If an agreement as to rates and terms is reached and there is no
controversy as to these matters, it would make no sense to subject
the interested parties to the needless expense of an arbitration
proceeding conducted under (section 114(f)(2) (1995)). Thus, it is
the Committee's intention that in such a case, as under the
Copyright Office's current regulations concerning rate adjustment
proceedings, the Librarian of Congress should notify the public of
the proposed agreement in a notice-and-comment proceeding and, if no
opposing comment is received from a party with a substantial
interest and an intent to participate in an arbitration proceeding,
the Librarian of Congress should adopt the rates embodied in the
agreement without convening an arbitration panel.
S. Rep. No. 104-128, at 29 (1995)(citations omitted).
Accordingly, the Copyright Office is granting the joint petition
and is publishing for public comment the proposed rates and terms
embodied in the January 17, 2003, joint petition. Any party who objects
to the proposed rates and terms set forth herein must file a written
objection with the Copyright Office and an accompanying Notice of
Intent to Participate, if the party has not already done so. The
content of the written challenge should describe the party's interest
in the proceeding, the proposed rule the party finds objectionable, and
the reasons for the challenge. If no comments are received, the
regulations shall become final upon
[[Page 4746]]
publication of a final rule, and shall cover the period from January 1,
2002, to December 31, 2007.
List of Subjects in 37 CFR Part 260
Copyright, Digital Audio Transmissions, Performance Right, Sound
Recordings.
Proposed Regulation
In consideration of the foregoing, the Copyright Office proposes
amending part 260 of 37 CFR as follows:
PART 260--USE OF SOUND RECORDINGS IN A DIGITAL PERFORMANCE
1. The authority citation for part 260 continues to read as
follows:
Authority: 17 U.S.C. 114, 801(b)(1)
2. The heading of Part 260 is revised as follows:
PART 260--RATES AND TERMS FOR PREEXISTING SUBSCRIPTION SERVICES'
DIGITAL TRANSMISSIONS OF SOUND RECORDINGS AND THE MAKING OF
EPHEMERAL PHONORECORDS
3. Section 260.1 is revised to read as follows:
Sec. 260.1 General
(a) This part 260 establishes rates and terms of royalty payments
for the public performance of sound recordings by nonexempt preexisting
subscription services in accordance with the provisions of 17 U.S.C.
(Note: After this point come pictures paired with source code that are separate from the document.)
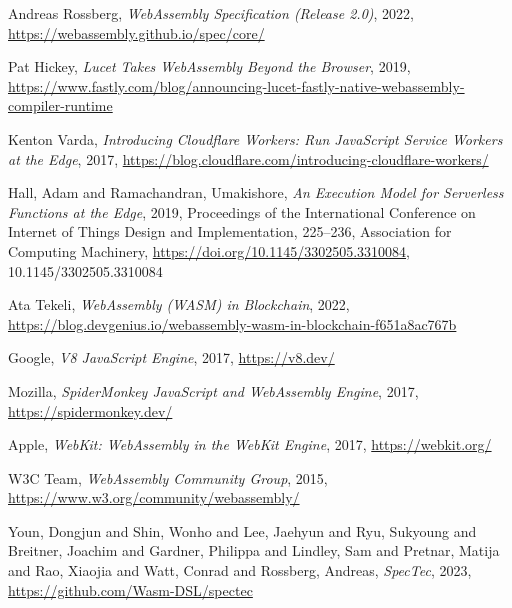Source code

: \begin{thebibliography}{00}

 Andreas Rossberg, \textit{WebAssembly Specification (Release 2.0)}, 2022, \url{https://webassembly.github.io/spec/core/}

 Pat Hickey, \textit{Lucet Takes WebAssembly Beyond the Browser}, 2019, \url{https://www.fastly.com/blog/announcing-lucet-fastly-native-webassembly-compiler-runtime}

 Kenton Varda, \textit{Introducing Cloudflare Workers: Run JavaScript Service Workers at the Edge}, 2017, \url{https://blog.cloudflare.com/introducing-cloudflare-workers/}

 Hall, Adam and Ramachandran, Umakishore, \textit{An Execution Model for Serverless Functions at the Edge}, 2019,
 Proceedings of the International Conference on Internet of Things Design and Implementation, 225–236, Association for Computing Machinery, \url{https://doi.org/10.1145/3302505.3310084}, 10.1145/3302505.3310084

 Ata Tekeli, \textit{WebAssembly (WASM) in Blockchain}, 2022, \url{https://blog.devgenius.io/webassembly-wasm-in-blockchain-f651a8ac767b}

 Google, \textit{V8 JavaScript Engine}, 2017, \url{https://v8.dev/}

 Mozilla, \textit{SpiderMonkey JavaScript and WebAssembly Engine}, 2017, \url{https://spidermonkey.dev/}

 Apple, \textit{WebKit: WebAssembly in the WebKit Engine}, 2017, \url{https://webkit.org/}

 W3C Team, \textit{WebAssembly Community Group}, 2015, \url{https://www.w3.org/community/webassembly/}

 Youn, Dongjun and Shin, Wonho and Lee, Jaehyun  and Ryu, Sukyoung and Breitner, Joachim and Gardner, Philippa and Lindley, Sam and Pretnar, Matija and Rao, Xiaojia and Watt, Conrad and Rossberg, Andreas, \textit{SpecTec}, 2023, \url{https://github.com/Wasm-DSL/spectec}



\end{thebibliography}
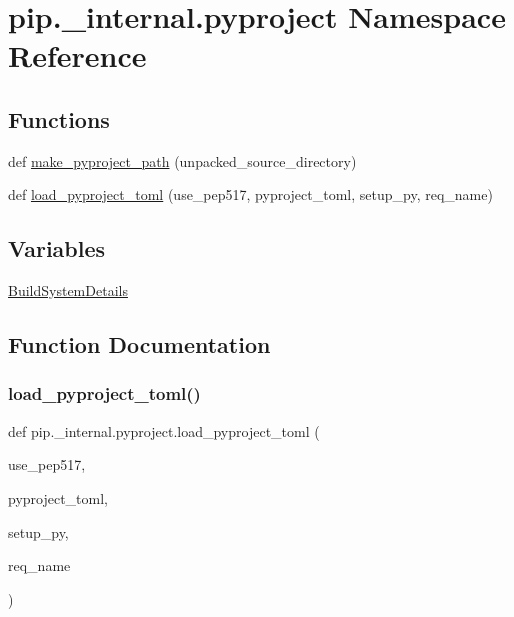 \hypertarget{namespacepip_1_1__internal_1_1pyproject}{}\section{pip.\+\_\+internal.\+pyproject Namespace Reference}
\label{namespacepip_1_1__internal_1_1pyproject}
\subsection*{Functions}
\begin{DoxyCompactItemize}
\item 
def \hyperlink{namespacepip_1_1__internal_1_1pyproject_aa0250284deda8acb0915feb29cbf0fc9}{make\+\_\+pyproject\+\_\+path} (unpacked\+\_\+source\+\_\+directory)
\item 
def \hyperlink{namespacepip_1_1__internal_1_1pyproject_a0bee1804548f06cf5055d85e5b2509d3}{load\+\_\+pyproject\+\_\+toml} (use\+\_\+pep517, pyproject\+\_\+toml, setup\+\_\+py, req\+\_\+name)
\end{DoxyCompactItemize}
\subsection*{Variables}
\begin{DoxyCompactItemize}
\item 
\hyperlink{namespacepip_1_1__internal_1_1pyproject_a274d06001ee00ebc1024f50fe1cc1d05}{Build\+System\+Details}
\end{DoxyCompactItemize}


\subsection{Function Documentation}
\mbox{\label{namespacepip_1_1__internal_1_1pyproject_a0bee1804548f06cf5055d85e5b2509d3}} 
\subsubsection{\texorpdfstring{load\+\_\+pyproject\+\_\+toml()}{load\_pyproject\_toml()}}
{\footnotesize\ttfamily def pip.\+\_\+internal.\+pyproject.\+load\+\_\+pyproject\+\_\+toml (\begin{DoxyParamCaption}\item[{}]{use\+\_\+pep517,  }\item[{}]{pyproject\+\_\+toml,  }\item[{}]{setup\+\_\+py,  }\item[{}]{req\+\_\+name }\end{DoxyParamCaption})}

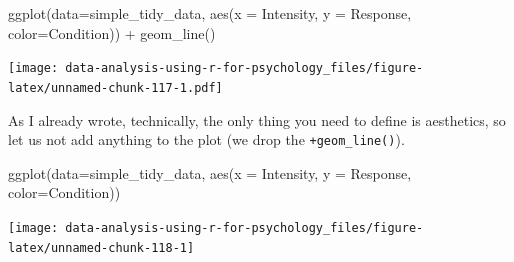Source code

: \documentclass[
]{book}
\newenvironment{Shaded}{\begin{snugshade}}{\end{snugshade}}
\newcommand{\AttributeTok}[1]{\textcolor[rgb]{0.77,0.63,0.00}{#1}}
\newcommand{\FunctionTok}[1]{\textcolor[rgb]{0.00,0.00,0.00}{#1}}
\newcommand{\NormalTok}[1]{#1}
\newcommand{\SpecialCharTok}[1]{\textcolor[rgb]{0.00,0.00,0.00}{#1}}
\begin{document}
\begin{Shaded}
\begin{Highlighting}[]
\FunctionTok{ggplot}\NormalTok{(}\AttributeTok{data=}\NormalTok{simple\_tidy\_data, }\FunctionTok{aes}\NormalTok{(}\AttributeTok{x =}\NormalTok{ Intensity, }\AttributeTok{y =}\NormalTok{ Response, }\AttributeTok{color=}\NormalTok{Condition)) }\SpecialCharTok{+} 
  \FunctionTok{geom\_line}\NormalTok{()}
\end{Highlighting}
\end{Shaded}

\texttt{[image: data-analysis-using-r-for-psychology\_files/figure-latex/unnamed-chunk-117-1.pdf]}

As I already wrote, technically, the only thing you need to define is aesthetics, so let us not add anything to the plot (we drop the \texttt{+geom\_line()}).

\begin{Shaded}
\begin{Highlighting}[]
\FunctionTok{ggplot}\NormalTok{(}\AttributeTok{data=}\NormalTok{simple\_tidy\_data, }\FunctionTok{aes}\NormalTok{(}\AttributeTok{x =}\NormalTok{ Intensity, }\AttributeTok{y =}\NormalTok{ Response, }\AttributeTok{color=}\NormalTok{Condition))}
\end{Highlighting}
\end{Shaded}

\begin{center}\texttt{[image: data-analysis-using-r-for-psychology\_files/figure-latex/unnamed-chunk-118-1]} \end{center}
\end{document}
114(d)(2), and the making of ephemeral phonorecords in connection with
the public performance of sound recordings by nonexempt preexisting
subscription services in accordance with the provisions of 17 U.S.C.
112(e).
(b) Upon compliance with 17 U.S.C. 114 and the terms and rates of
this part, nonexempt preexisting subscription services may engage in
the activities set forth in 17 U.S.C. 114(d)(2).
(c) Upon compliance with 17 U.S.C. 112(e) and the terms and rates
of this part, nonexempt preexisting subscription services may engage in
the activities set forth in 17 U.S.C. 112(e) without limit to the
number of ephemeral phonorecords made.
(d) For purposes of this part, Licensee means any preexisting
subscription service as defined in 17 U.S.C. 114(j)(11).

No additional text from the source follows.